Robert Sabin, one of my seminary professors once said, we should interpret the Scriptures that are difficult to understand with Scriptures that are more clearly understood. The Bible is a consistent and connected inspired document. The Scripture is an amalgamation of very different historical periods, written in the context of a diversity of cultures, and penned by approximately 40 authors over thousands of years. These writers were of unequal social, economic and political status with distinctively different missions in life, clashing approaches to their messaging and mismatched personalities. Yet, their writings and verbal testimonies are supernaturally consistent and connected. Consequently, a fair share of the Biblical record is somewhat strenuous to understand: so it is best to take the more arduous and shadowy passages and interpret them in the bright light of other texts and verses that are more easily understood.
Second, the purpose of any passage in Scripture has precedence over any language or event disparity when two Biblical authors are writing about the same event or passage. To illustrate, Mathew, Mark, Luke, and John wrote the Gospels. The Gospels are the record of their experiences and conversations with Jesus, and others, when He was on earth. If you compare the writings of all four of these Apostles, it is evident that some of the events and language describing the parables, miracles, and conversations with Jesus are recorded with some variance. The same is often true when New Testament writers are quoting Old Testament Scriptures: even many of the Old Testament prophecies concerning Jesus.
These kinds of disparities can cause us interpretive difficulties. Yet, a close examination of the Gospel disparities as well as any Old Testament passages brought into New testament writings are always congruent and consistent with the purpose of the passage. Simply put, it is the purpose of the Scriptures that ultimately counts. One influential teacher in antiquity, speaking to this interpretive stumbling-block once wrote, it ought always to be observed whenever any proof from Scripture is quoted or written by more than one writer, though they do not translate word for word, and sometimes depart widely from the language, yet it is applied correctly and appropriately to the subject. Let the reader always consider the purpose of the passage or verse of Scripture.

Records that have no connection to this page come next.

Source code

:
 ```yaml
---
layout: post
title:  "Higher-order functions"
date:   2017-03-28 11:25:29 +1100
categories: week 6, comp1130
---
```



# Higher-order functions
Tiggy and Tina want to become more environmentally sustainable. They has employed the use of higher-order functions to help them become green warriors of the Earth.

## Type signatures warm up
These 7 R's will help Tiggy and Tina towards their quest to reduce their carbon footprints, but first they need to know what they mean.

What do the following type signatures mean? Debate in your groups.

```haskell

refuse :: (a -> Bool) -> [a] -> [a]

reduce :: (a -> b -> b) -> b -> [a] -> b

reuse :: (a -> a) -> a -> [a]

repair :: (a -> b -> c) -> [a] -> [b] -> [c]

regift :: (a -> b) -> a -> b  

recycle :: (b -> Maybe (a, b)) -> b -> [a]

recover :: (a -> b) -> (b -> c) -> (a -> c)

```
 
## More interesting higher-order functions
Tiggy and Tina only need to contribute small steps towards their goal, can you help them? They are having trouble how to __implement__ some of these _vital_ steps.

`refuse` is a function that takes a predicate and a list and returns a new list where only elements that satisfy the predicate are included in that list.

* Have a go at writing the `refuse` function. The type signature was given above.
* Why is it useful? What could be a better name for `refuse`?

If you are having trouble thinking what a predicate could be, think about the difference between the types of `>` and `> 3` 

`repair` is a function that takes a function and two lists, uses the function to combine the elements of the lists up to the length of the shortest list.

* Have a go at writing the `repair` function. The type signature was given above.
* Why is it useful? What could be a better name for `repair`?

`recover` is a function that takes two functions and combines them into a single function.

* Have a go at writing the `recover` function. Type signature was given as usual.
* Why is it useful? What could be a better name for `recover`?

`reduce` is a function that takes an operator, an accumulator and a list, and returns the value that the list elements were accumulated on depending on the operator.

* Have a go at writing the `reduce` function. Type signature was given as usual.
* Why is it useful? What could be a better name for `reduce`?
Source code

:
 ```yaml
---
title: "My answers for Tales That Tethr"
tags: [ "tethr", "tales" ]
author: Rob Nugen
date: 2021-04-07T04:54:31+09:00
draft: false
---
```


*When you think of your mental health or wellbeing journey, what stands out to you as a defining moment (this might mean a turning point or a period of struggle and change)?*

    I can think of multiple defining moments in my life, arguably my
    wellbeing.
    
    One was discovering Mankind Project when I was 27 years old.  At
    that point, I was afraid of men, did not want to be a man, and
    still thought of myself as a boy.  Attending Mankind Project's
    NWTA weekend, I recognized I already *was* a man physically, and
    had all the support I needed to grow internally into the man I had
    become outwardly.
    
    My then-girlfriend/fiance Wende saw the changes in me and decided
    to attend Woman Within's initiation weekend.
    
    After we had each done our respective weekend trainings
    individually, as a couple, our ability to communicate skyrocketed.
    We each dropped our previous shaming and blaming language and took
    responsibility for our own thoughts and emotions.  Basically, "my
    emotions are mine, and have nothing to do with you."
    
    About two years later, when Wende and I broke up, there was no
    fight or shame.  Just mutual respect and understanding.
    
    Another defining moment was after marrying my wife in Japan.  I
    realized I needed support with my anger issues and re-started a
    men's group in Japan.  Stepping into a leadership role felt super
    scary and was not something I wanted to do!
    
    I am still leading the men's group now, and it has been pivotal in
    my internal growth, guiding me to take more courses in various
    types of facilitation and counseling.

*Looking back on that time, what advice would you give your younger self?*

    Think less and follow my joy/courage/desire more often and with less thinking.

When two passages are recorded by two authors in Scripture, or quoted from the deep wells of the Old Testament to the surface water of the New Testament, we should uncover the purpose of the passage and let that be our guide to it’s interpretation.
Thirdly, there are many interpretations of the tenants of the Christian faith, and many denominations and a myriad of sub-cultures within Christendom. Not withstanding, a cultish or harsh legalistic or extreme liberal interpretation of Scripture and it’s application to our faith, our differences are probably just a matter of what we emphasize and what we don’t choose to move to the top of the list. And I’m very sure that there is more that unite us than divide us as fellow citizens of the community of faith. My experience is most Christians are persuaded that the Bible is very clear about the efficacy of faith toward God, salvation by and through grace, perseverance when we are tested, treating and loving others like we like to be treated and loved, recognizing that we are not alone and it is needful to be a part of a community of faith. And many other principles like loyalty, honesty, decency, trustworthiness, generosity, and much more. If we are serious Christians, these principles are clearly indisputable in the inspired Word of God.
When we attempt to decipher the true meaning of Scripture the indisputable principles in the Christian faith can be used as a compass, guiding us through the choppy waves of Biblical interpretation. When we are convinced that these principles belong to the Christian Faith, we weigh them against our thinking and our interpretation of what God is trying to say to us through His Word. There is little wiggle room with this approach to Scripture.